_EXERCISE GOAL_: Please copy each line of the records below that holds the word "class".

_RECORDS SHOWN_:
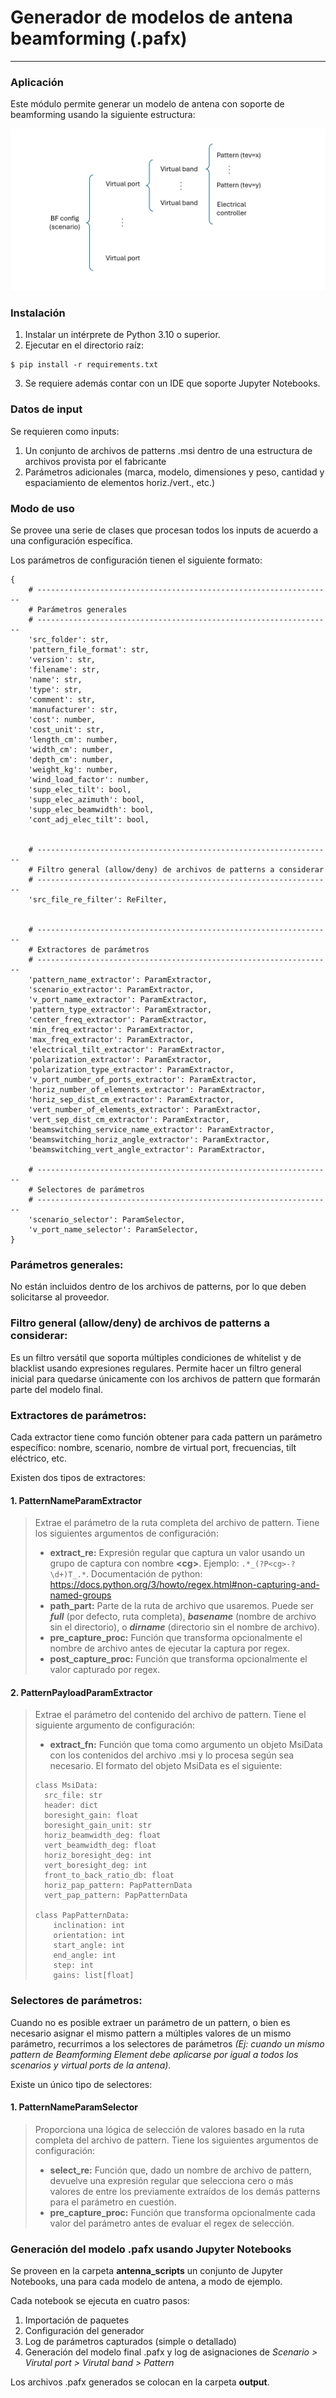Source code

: # Generador de modelos de antena beamforming (.pafx)

---

### Aplicación

Este módulo permite generar un modelo de antena con soporte de beamforming usando la siguiente estructura:

<img src="assets/fig1.png">

### Instalación

1. Instalar un intérprete de Python 3.10 o superior.
2. Ejecutar en el directorio raíz:

```
$ pip install -r requirements.txt
```

3. Se requiere además contar con un IDE que soporte Jupyter Notebooks.

### Datos de input

Se requieren como inputs:

1. Un conjunto de archivos de patterns .msi dentro de una estructura de archivos provista por el fabricante
2. Parámetros adicionales (marca, modelo, dimensiones y peso, cantidad y espaciamiento de elementos horiz./vert., etc.)

### Modo de uso

Se provee una serie de clases que procesan todos los inputs de acuerdo a una configuración específica.

Los parámetros de configuración tienen el siguiente formato:

```
{
    # ------------------------------------------------------------------
    # Parámetros generales
    # ------------------------------------------------------------------
    'src_folder': str,
    'pattern_file_format': str,
    'version': str,
    'filename': str,
    'name': str,
    'type': str,
    'comment': str,
    'manufacturer': str,
    'cost': number,
    'cost_unit': str,
    'length_cm': number,
    'width_cm': number,
    'depth_cm': number,
    'weight_kg': number,
    'wind_load_factor': number,
    'supp_elec_tilt': bool,
    'supp_elec_azimuth': bool,
    'supp_elec_beamwidth': bool,
    'cont_adj_elec_tilt': bool,
    
    
    # ------------------------------------------------------------------
    # Filtro general (allow/deny) de archivos de patterns a considerar
    # ------------------------------------------------------------------
    'src_file_re_filter': ReFilter,
    
    
    # ------------------------------------------------------------------
    # Extractores de parámetros
    # ------------------------------------------------------------------
    'pattern_name_extractor': ParamExtractor,
    'scenario_extractor': ParamExtractor,
    'v_port_name_extractor': ParamExtractor,
    'pattern_type_extractor': ParamExtractor,
    'center_freq_extractor': ParamExtractor,
    'min_freq_extractor': ParamExtractor,
    'max_freq_extractor': ParamExtractor,
    'electrical_tilt_extractor': ParamExtractor,
    'polarization_extractor': ParamExtractor,
    'polarization_type_extractor': ParamExtractor,
    'v_port_number_of_ports_extractor': ParamExtractor,
    'horiz_number_of_elements_extractor': ParamExtractor,
    'horiz_sep_dist_cm_extractor': ParamExtractor,
    'vert_number_of_elements_extractor': ParamExtractor,
    'vert_sep_dist_cm_extractor': ParamExtractor,
    'beamswitching_service_name_extractor': ParamExtractor,
    'beamswitching_horiz_angle_extractor': ParamExtractor,
    'beamswitching_vert_angle_extractor': ParamExtractor,
    
    # ------------------------------------------------------------------
    # Selectores de parámetros
    # ------------------------------------------------------------------
    'scenario_selector': ParamSelector,
    'v_port_name_selector': ParamSelector,
}
```

### Parámetros generales:

No están incluidos dentro de los archivos de patterns, por lo que deben solicitarse al proveedor.

### Filtro general (allow/deny) de archivos de patterns a considerar:

Es un filtro versátil que soporta múltiples condiciones de whitelist y de blacklist usando expresiones regulares.
Permite hacer un filtro general inicial para quedarse únicamente con los archivos de pattern que formarán parte del
modelo final.

### Extractores de parámetros:

Cada extractor tiene como función obtener para cada pattern un parámetro específico: nombre, scenario, nombre de virtual
port, frecuencias, tilt eléctrico, etc.

Existen dos tipos de extractores:

#### 1. PatternNameParamExtractor

> Extrae el parámetro de la ruta completa del archivo de pattern. Tiene los siguientes argumentos de configuración:
> - **extract_re:** Expresión regular que captura un valor usando un grupo de captura con nombre **&lt;cg&gt;**.
    Ejemplo: ```.*_(?P<cg>-?\d+)T_.*```. Documentación de
    python: https://docs.python.org/3/howto/regex.html#non-capturing-and-named-groups
> - **path_part:** Parte de la ruta de archivo que usaremos. Puede ser ***full*** (por defecto, ruta completa),
    ***basename*** (nombre de archivo sin el directorio), o ***dirname*** (directorio sin el nombre de archivo).
> - **pre_capture_proc:** Función que transforma opcionalmente el nombre de archivo antes de ejecutar la captura por
    regex.
> - **post_capture_proc:** Función que transforma opcionalmente el valor capturado por regex.

#### 2. PatternPayloadParamExtractor

> Extrae el parámetro del contenido del archivo de pattern. Tiene el siguiente argumento de configuración:
> - **extract_fn:** Función que toma como argumento un objeto MsiData con los contenidos del archivo .msi y lo procesa
    según sea necesario. El formato del objeto MsiData es el siguiente:
> ```
> class MsiData:
>   src_file: str
>   header: dict
>   boresight_gain: float
>   boresight_gain_unit: str
>   horiz_beamwidth_deg: float
>   vert_beamwidth_deg: float
>   horiz_boresight_deg: int
>   vert_boresight_deg: int
>   front_to_back_ratio_db: float
>   horiz_pap_pattern: PapPatternData
>   vert_pap_pattern: PapPatternData
>
> class PapPatternData:
>     inclination: int
>     orientation: int
>     start_angle: int
>     end_angle: int
>     step: int
>     gains: list[float]
> ```

### Selectores de parámetros:

Cuando no es posible extraer un parámetro de un pattern, o bien es necesario asignar el mismo pattern a múltiples
valores de un mismo parámetro, recurrimos a los selectores de parámetros *(Ej: cuando un mismo pattern de Beamforming
Element debe aplicarse por igual a todos los scenarios y virtual ports de la antena)*.

Existe un único tipo de selectores:

#### 1. PatternNameParamSelector

> Proporciona una lógica de selección de valores basado en la ruta completa del archivo de pattern. Tiene los siguientes
> argumentos de configuración:
> - **select_re:** Función que, dado un nombre de archivo de pattern, devuelve una expresión regular que selecciona cero
    o más valores de entre los previamente extraídos de los demás patterns para el parámetro en cuestión.
> - **pre_capture_proc:** Función que transforma opcionalmente cada valor del parámetro antes de evaluar el regex de
    selección.

### Generación del modelo .pafx usando Jupyter Notebooks

Se proveen en la carpeta **antenna_scripts** un conjunto de Jupyter Notebooks, una para cada modelo de antena, a modo de
ejemplo.

Cada notebook se ejecuta en cuatro pasos:

1. Importación de paquetes
2. Configuración del generador
3. Log de parámetros capturados (simple o detallado)
4. Generación del modelo final .pafx y log de asignaciones de *Scenario > Virutal port > Virutal band > Pattern*

Los archivos .pafx generados se colocan en la carpeta **output**.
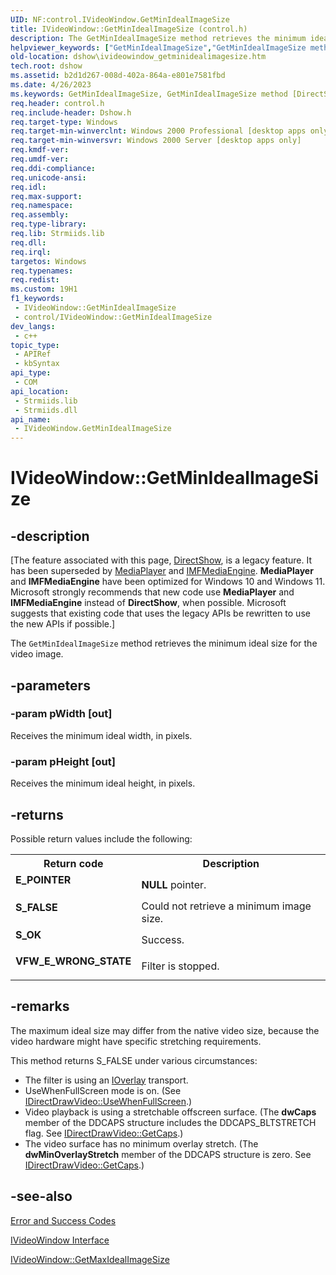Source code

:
 ```yaml
---
UID: NF:control.IVideoWindow.GetMinIdealImageSize
title: IVideoWindow::GetMinIdealImageSize (control.h)
description: The GetMinIdealImageSize method retrieves the minimum ideal size for the video image.
helpviewer_keywords: ["GetMinIdealImageSize","GetMinIdealImageSize method [DirectShow]","GetMinIdealImageSize method [DirectShow]","IVideoWindow interface","IVideoWindow interface [DirectShow]","GetMinIdealImageSize method","IVideoWindow.GetMinIdealImageSize","IVideoWindow::GetMinIdealImageSize","IVideoWindowGetMinIdealImageSize","control/IVideoWindow::GetMinIdealImageSize","dshow.ivideowindow_getminidealimagesize"]
old-location: dshow\ivideowindow_getminidealimagesize.htm
tech.root: dshow
ms.assetid: b2d1d267-008d-402a-864a-e801e7581fbd
ms.date: 4/26/2023
ms.keywords: GetMinIdealImageSize, GetMinIdealImageSize method [DirectShow], GetMinIdealImageSize method [DirectShow],IVideoWindow interface, IVideoWindow interface [DirectShow],GetMinIdealImageSize method, IVideoWindow.GetMinIdealImageSize, IVideoWindow::GetMinIdealImageSize, IVideoWindowGetMinIdealImageSize, control/IVideoWindow::GetMinIdealImageSize, dshow.ivideowindow_getminidealimagesize
req.header: control.h
req.include-header: Dshow.h
req.target-type: Windows
req.target-min-winverclnt: Windows 2000 Professional [desktop apps only]
req.target-min-winversvr: Windows 2000 Server [desktop apps only]
req.kmdf-ver: 
req.umdf-ver: 
req.ddi-compliance: 
req.unicode-ansi: 
req.idl: 
req.max-support: 
req.namespace: 
req.assembly: 
req.type-library: 
req.lib: Strmiids.lib
req.dll: 
req.irql: 
targetos: Windows
req.typenames: 
req.redist: 
ms.custom: 19H1
f1_keywords:
 - IVideoWindow::GetMinIdealImageSize
 - control/IVideoWindow::GetMinIdealImageSize
dev_langs:
 - c++
topic_type:
 - APIRef
 - kbSyntax
api_type:
 - COM
api_location:
 - Strmiids.lib
 - Strmiids.dll
api_name:
 - IVideoWindow.GetMinIdealImageSize
---
```


# IVideoWindow::GetMinIdealImageSize


## -description

\[The feature associated with this page, [DirectShow](/windows/win32/directshow/directshow), is a legacy feature. It has been superseded by [MediaPlayer](/uwp/api/Windows.Media.Playback.MediaPlayer) and [IMFMediaEngine](/windows/win32/api/mfmediaengine/nn-mfmediaengine-imfmediaengine). **MediaPlayer** and **IMFMediaEngine** have been optimized for Windows 10 and Windows 11. Microsoft strongly recommends that new code use **MediaPlayer** and **IMFMediaEngine** instead of **DirectShow**, when possible. Microsoft suggests that existing code that uses the legacy APIs be rewritten to use the new APIs if possible.\]

The <code>GetMinIdealImageSize</code> method retrieves the minimum ideal size for the video image.

## -parameters

### -param pWidth [out]

Receives the minimum ideal width, in pixels.

### -param pHeight [out]

Receives the minimum ideal height, in pixels.

## -returns

Possible return values include the following:

<table>
<tr>
<th>Return code</th>
<th>Description</th>
</tr>
<tr>
<td width="40%">
<dl>
<dt><b>E_POINTER</b></dt>
</dl>
</td>
<td width="60%">
<b>NULL</b> pointer.

</td>
</tr>
<tr>
<td width="40%">
<dl>
<dt><b>S_FALSE</b></dt>
</dl>
</td>
<td width="60%">
Could not retrieve a minimum image size.

</td>
</tr>
<tr>
<td width="40%">
<dl>
<dt><b>S_OK</b></dt>
</dl>
</td>
<td width="60%">
Success.

</td>
</tr>
<tr>
<td width="40%">
<dl>
<dt><b>VFW_E_WRONG_STATE</b></dt>
</dl>
</td>
<td width="60%">
Filter is stopped.

</td>
</tr>
</table>

## -remarks

The maximum ideal size may differ from the native video size, because the video hardware might have specific stretching requirements.

This method returns S_FALSE under various circumstances:

<ul>
<li>The filter is using an <a href="/windows/desktop/api/strmif/nn-strmif-ioverlay">IOverlay</a> transport.</li>
<li>UseWhenFullScreen mode is on. (See <a href="/previous-versions/ms785118(v=vs.85)">IDirectDrawVideo::UseWhenFullScreen</a>.)</li>
<li>Video playback is using a stretchable offscreen surface. (The <b>dwCaps</b> member of the DDCAPS structure includes the DDCAPS_BLTSTRETCH flag. See <a href="/previous-versions/ms785104(v=vs.85)">IDirectDrawVideo::GetCaps</a>.)</li>
<li>The video surface has no minimum overlay stretch. (The <b>dwMinOverlayStretch</b> member of the DDCAPS structure is zero. See <a href="/previous-versions/ms785104(v=vs.85)">IDirectDrawVideo::GetCaps</a>.)</li>
</ul>

## -see-also

<a href="/windows/desktop/DirectShow/error-and-success-codes">Error and Success Codes</a>



<a href="/windows/desktop/api/control/nn-control-ivideowindow">IVideoWindow Interface</a>



<a href="/windows/desktop/api/control/nf-control-ivideowindow-getmaxidealimagesize">IVideoWindow::GetMaxIdealImageSize</a>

_SOLUTION FOR THIS TASK_:
> class MsiData:
> class PapPatternData:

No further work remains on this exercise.